Jay and Seth Versus the Apocalypse follows fictionalized versions of the two actors who have shut themselves in their apartment and argue over their predicament during some unspecified end-of-the-world event.

==Plot==
Seth and Jay are holed-up in a filthy cockroach-infested apartment while something terrible but unspecified is going on outside. After a series of trivial arguments, they decide that the need for water is such that one of them must go outside the heavily barricaded house to fix the supply – a job which requires going onto the roof.

Jay reluctantly goes, having accepted that it's his turn. While Jay is still on the roof after restoring the water supply, an anxious Seth hears a shot from the pistol Jay was carrying. A bathroom window is broken from the outside and Seth's anxiety increases. Seth's shouts to Jay are met with silence, as blood begins to flow through the faucet. Seth sits trembling on the floor, back to the wall, and clutching a table leg with nails through the end.

==Production==
Immediately after wrapping production on Knocked Up, Stone and Goldberg worked to turn around the short's script in only three weeks. Principal photography lasted for two days in September 2006, with one day of pick-ups in January 2007. Rachel Robb Kondrath, who co-produced the short with Stone, was also the production designer, and the few visual effects were provided by The Orphanage under co-founder Scott Stewart. After the trailer they put up on YouTube in June 2007 got over 50,000 hits in the first two weeks, Stone and Goldberg began shopping the project around. Variety reports that several production companies vied for the rights for production.

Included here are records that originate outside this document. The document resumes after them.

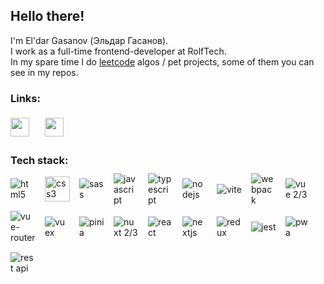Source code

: ## **Hello there!**

I'm El'dar Gasanov (Эльдар Гасанов).  
I work as a full-time frontend-developer at RolfTech.  
In my spare time I do [leetcode](https://leetcode.com) algos / pet projects, some of them you can see in my repos.

### Links:

<div style="display: grid; grid-template: repeat(auto-fill, 40px) / repeat(auto-fill, 40px); align-items: center; gap: 15px;">
  <a href="https://t.me/Kryst4l320">
    <img src="https://upload.wikimedia.org/wikipedia/commons/8/82/Telegram_logo.svg" height="30px">
  </a> 
  <a href="https://hh.ru/resume/7ddef52fff0bc328740039ed1f5a306c6b4b54">
    <img src="https://upload.wikimedia.org/wikipedia/commons/1/19/LeetCode_logo_black.png" height="30px">
  </a>
</div>

### Tech stack:

<div style="display: grid; grid-template: repeat(auto-fill, 40px) / repeat(auto-fill, 40px); align-items: center; gap: 15px;">
  <img src="https://upload.wikimedia.org/wikipedia/commons/3/38/HTML5_Badge.svg" title="html5">
  <img src="https://upload.wikimedia.org/wikipedia/commons/6/62/CSS3_logo.svg" height="40px;" title="css3">
  <img src="https://upload.wikimedia.org/wikipedia/commons/thumb/9/96/Sass_Logo_Color.svg/1280px-Sass_Logo_Color.svg.png" title="sass">
  <img src="https://upload.wikimedia.org/wikipedia/commons/6/6a/JavaScript-logo.png" title="javascript">
  <img src="https://upload.wikimedia.org/wikipedia/commons/4/4c/Typescript_logo_2020.svg" title="typescript">
  <img src="https://seeklogo.com/images/N/nodejs-logo-FBE122E377-seeklogo.com.png" title="nodejs">
  <img src="https://upload.wikimedia.org/wikipedia/commons/thumb/f/f1/Vitejs-logo.svg/1039px-Vitejs-logo.svg.png" title="vite">
  <img src="https://raw.githubusercontent.com/webpack/media/master/logo/icon-square-big.png" title="webpack">
  <img src="https://upload.wikimedia.org/wikipedia/commons/9/95/Vue.js_Logo_2.svg" title="vue 2/3">
  <img  src="https://user-images.githubusercontent.com/7110136/29002858-a09570d2-7ab4-11e7-8faa-5dd6d4458b0d.png" title="vue-router">
  <img src="https://user-images.githubusercontent.com/7110136/29002857-9e802f08-7ab4-11e7-9c31-604b5d0d0c19.png" title="vuex">
  <img src="https://pinia.vuejs.org/logo.svg" title="pinia">
  <img src="https://upload.wikimedia.org/wikipedia/commons/a/ae/Nuxt_logo.svg" title="nuxt 2/3">
  <img src="https://upload.wikimedia.org/wikipedia/commons/thumb/a/a7/React-icon.svg/539px-React-icon.svg.png" title="react">
  <img src="https://creazilla-store.fra1.digitaloceanspaces.com/icons/3219990/nextjs-icon-sm.png" title="nextjs">
  <img src="https://cdn.worldvectorlogo.com/logos/redux.svg" title="redux">
  <img src="https://cdn.freebiesupply.com/logos/large/2x/jest-logo-png-transparent.png" title="jest">
  <img src="https://uxwing.com/wp-content/themes/uxwing/download/brands-and-social-media/pwa-icon.png" title="pwa">
  <img src="https://apps.odoo.com/apps/icon_image?module_id=37657" title="rest api">
</div>
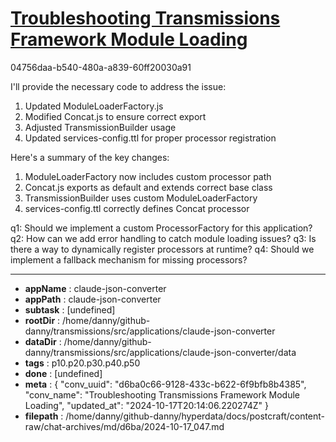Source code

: # [Troubleshooting Transmissions Framework Module Loading](https://claude.ai/chat/d6ba0c66-9128-433c-b622-6f9bfb8b4385)

04756daa-b540-480a-a839-60ff20030a91

 I'll provide the necessary code to address the issue:

1. Updated ModuleLoaderFactory.js
2. Modified Concat.js to ensure correct export
3. Adjusted TransmissionBuilder usage
4. Updated services-config.ttl for proper processor registration

Here's a summary of the key changes:

1. ModuleLoaderFactory now includes custom processor path
2. Concat.js exports as default and extends correct base class
3. TransmissionBuilder uses custom ModuleLoaderFactory
4. services-config.ttl correctly defines Concat processor

q1: Should we implement a custom ProcessorFactory for this application?
q2: How can we add error handling to catch module loading issues?
q3: Is there a way to dynamically register processors at runtime?
q4: Should we implement a fallback mechanism for missing processors?

---

* **appName** : claude-json-converter
* **appPath** : claude-json-converter
* **subtask** : [undefined]
* **rootDir** : /home/danny/github-danny/transmissions/src/applications/claude-json-converter
* **dataDir** : /home/danny/github-danny/transmissions/src/applications/claude-json-converter/data
* **tags** : p10.p20.p30.p40.p50
* **done** : [undefined]
* **meta** : {
  "conv_uuid": "d6ba0c66-9128-433c-b622-6f9bfb8b4385",
  "conv_name": "Troubleshooting Transmissions Framework Module Loading",
  "updated_at": "2024-10-17T20:14:06.220274Z"
}
* **filepath** : /home/danny/github-danny/hyperdata/docs/postcraft/content-raw/chat-archives/md/d6ba/2024-10-17_047.md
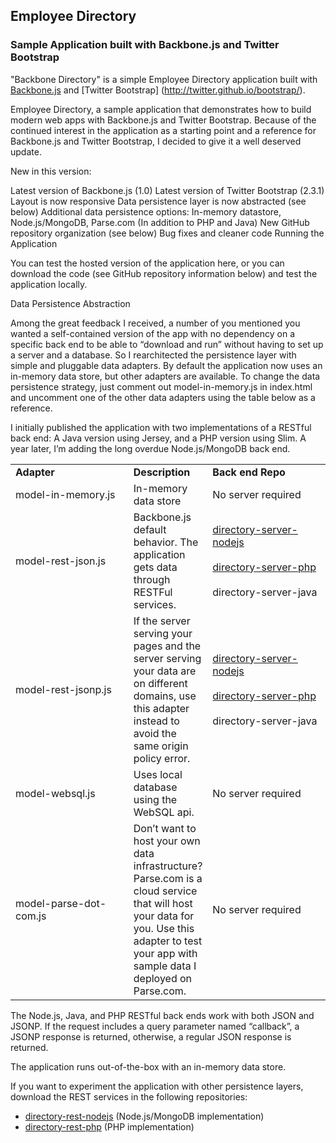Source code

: ## Employee Directory ##

### Sample Application built with Backbone.js and Twitter Bootstrap ###

"Backbone Directory" is a simple Employee Directory application built with [Backbone.js](http://backbonejs.org) and [Twitter Bootstrap] (http://twitter.github.io/bootstrap/).

Employee Directory, a sample application that demonstrates how to build modern web apps with Backbone.js and Twitter Bootstrap.
Because of the continued interest in the application as a starting point and a reference for Backbone.js and Twitter Bootstrap, I decided to give it a well deserved update.

New in this version:

Latest version of Backbone.js (1.0)
Latest version of Twitter Bootstrap (2.3.1)
Layout is now responsive
Data persistence layer is now abstracted (see below)
Additional data persistence options: In-memory datastore, Node.js/MongoDB, Parse.com (In addition to PHP and Java)
New GitHub repository organization (see below)
Bug fixes and cleaner code
Running the Application

You can test the hosted version of the application here, or you can download the code (see GitHub repository information below) and test the application locally.

Data Persistence Abstraction

Among the great feedback I received, a number of you mentioned you wanted a self-contained version of the app with no dependency on a specific back end to be able to “download and run” without having to set up a server and a database. So I rearchitected the persistence layer with simple and pluggable data adapters. By default the application now uses an in-memory data store, but other adapters are available. To change the data persistence strategy, just comment out model-in-memory.js in index.html and uncomment one of the other data adapters using the table below as a reference.

I initially published the application with two implementations of a RESTful back end: A Java version using Jersey, and a PHP version using Slim. A year later, I’m adding the long overdue Node.js/MongoDB back end.

<table>
<tbody><tr style="font-weight:bold;">
<td style="width: 200px">Adapter</td>
<td>Description</td>
<td style="width: 200px">Back end Repo</td>
</tr>
<tr>
<td style="width:140px">model-in-memory.js</td>
<td>In-memory data store</td>
<td style="width:170px">No server required</td>
</tr>
<tr>
<td>model-rest-json.js</td>
<td>Backbone.js default behavior. The application gets data through RESTFul services.</td>
<td><a href="https://github.com/kevinmuller1220/directory-rest-nodejs">directory-server-nodejs</a><br><br>
<a href="https://github.com/kevinmuller1220/directory-rest-php">directory-server-php</a><br><br>
directory-server-java
</td>
</tr>
<tr>
<td>model-rest-jsonp.js</td>
<td>If the server serving your pages and the server serving your data are on different domains, use this adapter instead to avoid the same origin policy error.</td>
<td><a href="https://github.com/kevinmuller1220/directory-rest-nodejs">directory-server-nodejs</a><br><br>
<a href="https://github.com/kevinmuller1220/directory-rest-php">directory-server-php</a><br><br>
directory-server-java
</td>
</tr>
<tr>
<td>model-websql.js</td>
<td>Uses local database using the WebSQL api.</td>
<td>No server required</td>
</tr>
<tr>
<td>model-parse-dot-com.js</td>
<td>Don’t want to host your own data infrastructure? Parse.com is a cloud service that will host your data for you. Use this adapter to test your app with  sample data I deployed on Parse.com.</td>
<td>No server required</td>
</tr>
</tbody></table>

The Node.js, Java, and PHP RESTful back ends work with both JSON and JSONP. If the request includes a query parameter named “callback”, a JSONP response is returned, otherwise, a regular JSON response is returned.

The application runs out-of-the-box with an in-memory data store.

If you want to experiment the application with other persistence layers, download the REST services in the following repositories:

- [directory-rest-nodejs](https://github.com/kevinmuller1220/directory-rest-nodejs) (Node.js/MongoDB implementation)
- [directory-rest-php](https://github.com/kevinmuller1220/directory-rest-php) (PHP implementation)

In October 2011, it was announced that there would be a feature film adaptation of the trailer titled This Is the End. The film was released on June 12, 2013, and co-stars James Franco, Jonah Hill, Craig Robinson and Danny McBride. The plot centers around the group having a party at Franco's house when the apocalypse commences. Many celebrity cameos occur during the film, including Jason Segel, Emma Watson, Michael Cera, Rihanna, Aziz Ansari, Paul Rudd and Channing Tatum. On October 1, 2013, Jay and Seth Versus the Apocalypse was finally released in full as a Blu-ray exclusive feature on the home video release on This Is the End.

==Reception==
A clip uploaded to YouTube was billed as a trailer because when it was first posted the filmmakers intended to publicly screen the short at festivals. However, when the film was picked up by Mandate, the short was shelved from festival consideration. This frustrated many fans who expected to see a feature closer to the 2007 release of the trailer online.